Некоторые ряды книг были задёрнуты разноцветными шёлковыми занавесями, которые так и оставались опущенными всё время, пока я жил во дворце, и я чувствовал, что заглядывать за них было бы непростительной дерзостью. Но другие книги явно были в полном моём распоряжении. День за днём я приходил в библиотеку, растягивался на одном из роскошных восточных ковров, небрежно брошенных на пол, и читал, читал, читал, покуда глаза мои не начинали слипаться от усталости – нет, это была даже не усталость; скорее, я чувствовал себя обессилевшим от невыносимого восторга. Иногда я читал до тех пор, пока меркнущий свет не заставлял меня выйти на воздух, чтобы прохладный ветерок вселил в меня новую бодрость и освежил усталое тело, истомившееся от внутреннего жара ничуть не меньше, чем от палящих солнечных лучей.

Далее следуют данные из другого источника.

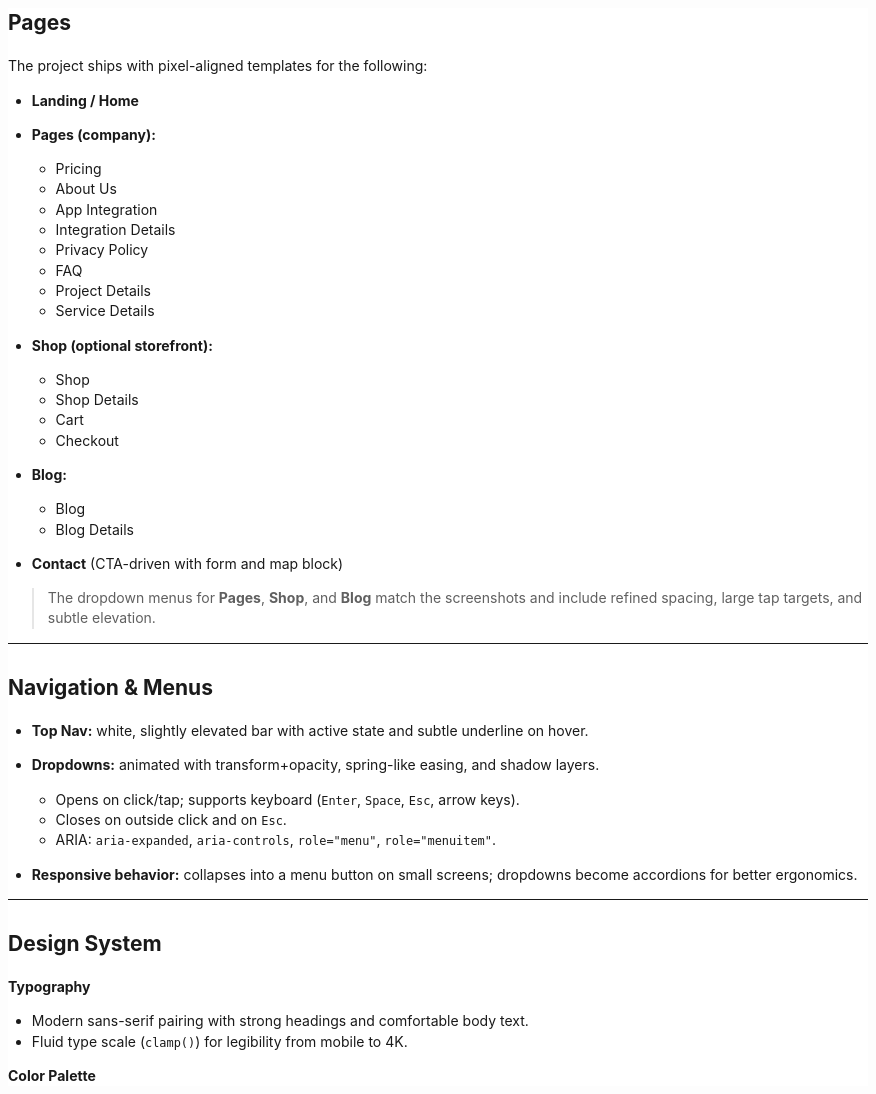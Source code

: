 
## Pages

The project ships with pixel-aligned templates for the following:

* **Landing / Home**
* **Pages (company):**

  * Pricing
  * About Us
  * App Integration
  * Integration Details
  * Privacy Policy
  * FAQ
  * Project Details
  * Service Details
* **Shop (optional storefront):**

  * Shop
  * Shop Details
  * Cart
  * Checkout
* **Blog:**

  * Blog
  * Blog Details
* **Contact** (CTA-driven with form and map block)

> The dropdown menus for **Pages**, **Shop**, and **Blog** match the screenshots and include refined spacing, large tap targets, and subtle elevation.

---

## Navigation & Menus

* **Top Nav:** white, slightly elevated bar with active state and subtle underline on hover.
* **Dropdowns:** animated with transform+opacity, spring-like easing, and shadow layers.

  * Opens on click/tap; supports keyboard (`Enter`, `Space`, `Esc`, arrow keys).
  * Closes on outside click and on `Esc`.
  * ARIA: `aria-expanded`, `aria-controls`, `role="menu"`, `role="menuitem"`.
* **Responsive behavior:** collapses into a menu button on small screens; dropdowns become accordions for better ergonomics.

---

## Design System

**Typography**

* Modern sans-serif pairing with strong headings and comfortable body text.
* Fluid type scale (`clamp()`) for legibility from mobile to 4K.

**Color Palette**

Сами книги здесь тоже были необычными. Если, к примеру, мне случалось открыть труд по метафизике, то не успевал я прочесть и двух страниц, как и сам с головой погружался в размышления о только что открытой истине, напряжённо раздумывая о том, как лучше поделиться этим чудным открытием со всем человечеством. Иногда такие книги заставляли меня словно отступить на шаг, ещё глубже заглядывая в корень метафизических рассуждений, и я ловил себя на том, что пытаюсь распознать духовную истину, из которой произросло то или иное материальное явление, или силюсь соединить две аксиомы, обе по–своему верные, отыскав ту точку, где их незримые линии наконец–то сойдутся, открывая ещё более высокую и совсем иную истину, не похожую ни на одну из первоначальных аксиом, но никоим образом не отрицающую ни ту, ни другую; напротив, именно из этой истины обе они всегда черпали всю свою жизненную силу.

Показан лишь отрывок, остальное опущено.